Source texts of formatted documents

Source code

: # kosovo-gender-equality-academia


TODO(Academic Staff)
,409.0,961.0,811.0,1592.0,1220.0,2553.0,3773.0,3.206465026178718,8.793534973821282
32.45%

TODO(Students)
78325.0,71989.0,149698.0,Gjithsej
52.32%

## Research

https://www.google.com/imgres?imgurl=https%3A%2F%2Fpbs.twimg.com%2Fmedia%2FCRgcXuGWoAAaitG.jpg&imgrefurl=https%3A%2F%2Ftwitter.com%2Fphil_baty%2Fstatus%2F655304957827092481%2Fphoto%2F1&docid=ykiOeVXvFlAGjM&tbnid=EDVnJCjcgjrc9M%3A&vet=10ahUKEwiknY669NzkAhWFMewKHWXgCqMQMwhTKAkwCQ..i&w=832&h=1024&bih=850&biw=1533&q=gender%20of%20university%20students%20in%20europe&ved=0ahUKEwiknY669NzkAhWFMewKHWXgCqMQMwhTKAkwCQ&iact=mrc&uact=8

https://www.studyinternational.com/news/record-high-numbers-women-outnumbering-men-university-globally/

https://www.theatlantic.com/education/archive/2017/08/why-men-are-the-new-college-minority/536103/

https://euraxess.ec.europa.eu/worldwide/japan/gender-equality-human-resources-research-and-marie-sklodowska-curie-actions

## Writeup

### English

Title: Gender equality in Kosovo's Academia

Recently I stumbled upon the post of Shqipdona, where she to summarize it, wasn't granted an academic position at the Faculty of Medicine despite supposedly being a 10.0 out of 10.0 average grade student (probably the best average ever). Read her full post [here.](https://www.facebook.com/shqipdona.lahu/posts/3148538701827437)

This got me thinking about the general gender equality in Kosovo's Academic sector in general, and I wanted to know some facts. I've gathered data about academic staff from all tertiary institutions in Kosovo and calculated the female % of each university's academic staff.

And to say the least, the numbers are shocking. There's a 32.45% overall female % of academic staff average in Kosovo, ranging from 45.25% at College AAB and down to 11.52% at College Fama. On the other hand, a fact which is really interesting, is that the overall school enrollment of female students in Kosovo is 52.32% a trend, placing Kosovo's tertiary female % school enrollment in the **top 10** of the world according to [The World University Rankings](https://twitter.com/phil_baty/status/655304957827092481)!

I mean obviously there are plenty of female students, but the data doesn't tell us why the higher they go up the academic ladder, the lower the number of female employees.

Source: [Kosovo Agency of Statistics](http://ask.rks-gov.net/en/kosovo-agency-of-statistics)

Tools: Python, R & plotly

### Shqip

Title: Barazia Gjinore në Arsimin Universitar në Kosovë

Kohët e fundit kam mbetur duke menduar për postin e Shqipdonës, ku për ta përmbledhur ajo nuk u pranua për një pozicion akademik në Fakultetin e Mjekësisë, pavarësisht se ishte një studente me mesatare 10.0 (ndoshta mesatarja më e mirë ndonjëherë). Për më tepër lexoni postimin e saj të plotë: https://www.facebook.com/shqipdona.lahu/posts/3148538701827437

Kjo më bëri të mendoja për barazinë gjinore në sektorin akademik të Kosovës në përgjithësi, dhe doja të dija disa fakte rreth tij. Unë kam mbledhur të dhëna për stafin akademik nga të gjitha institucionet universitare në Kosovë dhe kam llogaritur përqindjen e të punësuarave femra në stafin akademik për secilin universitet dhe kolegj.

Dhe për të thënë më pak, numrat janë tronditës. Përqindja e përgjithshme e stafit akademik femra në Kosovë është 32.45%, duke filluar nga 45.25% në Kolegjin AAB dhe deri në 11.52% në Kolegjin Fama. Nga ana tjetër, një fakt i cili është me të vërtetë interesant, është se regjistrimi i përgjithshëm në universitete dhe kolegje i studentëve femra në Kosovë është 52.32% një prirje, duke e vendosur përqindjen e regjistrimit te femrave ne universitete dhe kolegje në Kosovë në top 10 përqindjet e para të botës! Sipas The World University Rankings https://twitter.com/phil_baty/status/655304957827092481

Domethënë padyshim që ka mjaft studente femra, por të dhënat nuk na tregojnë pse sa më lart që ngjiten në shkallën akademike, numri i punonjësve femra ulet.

§ YOUR ASSIGNMENT
Please copy out each line in the entries that mentions the string "tertiary".

§ SOLUTION TO THE PROBLEM
This got me thinking about the general gender equality in Kosovo's Academic sector in general, and I wanted to know some facts. I've gathered data about academic staff from all tertiary institutions in Kosovo and calculated the female % of each university's academic staff.
And to say the least, the numbers are shocking. There's a 32.45% overall female % of academic staff average in Kosovo, ranging from 45.25% at College AAB and down to 11.52% at College Fama. On the other hand, a fact which is really interesting, is that the overall school enrollment of female students in Kosovo is 52.32% a trend, placing Kosovo's tertiary female % school enrollment in the **top 10** of the world according to [The World University Rankings](https://twitter.com/phil_baty/status/655304957827092481)!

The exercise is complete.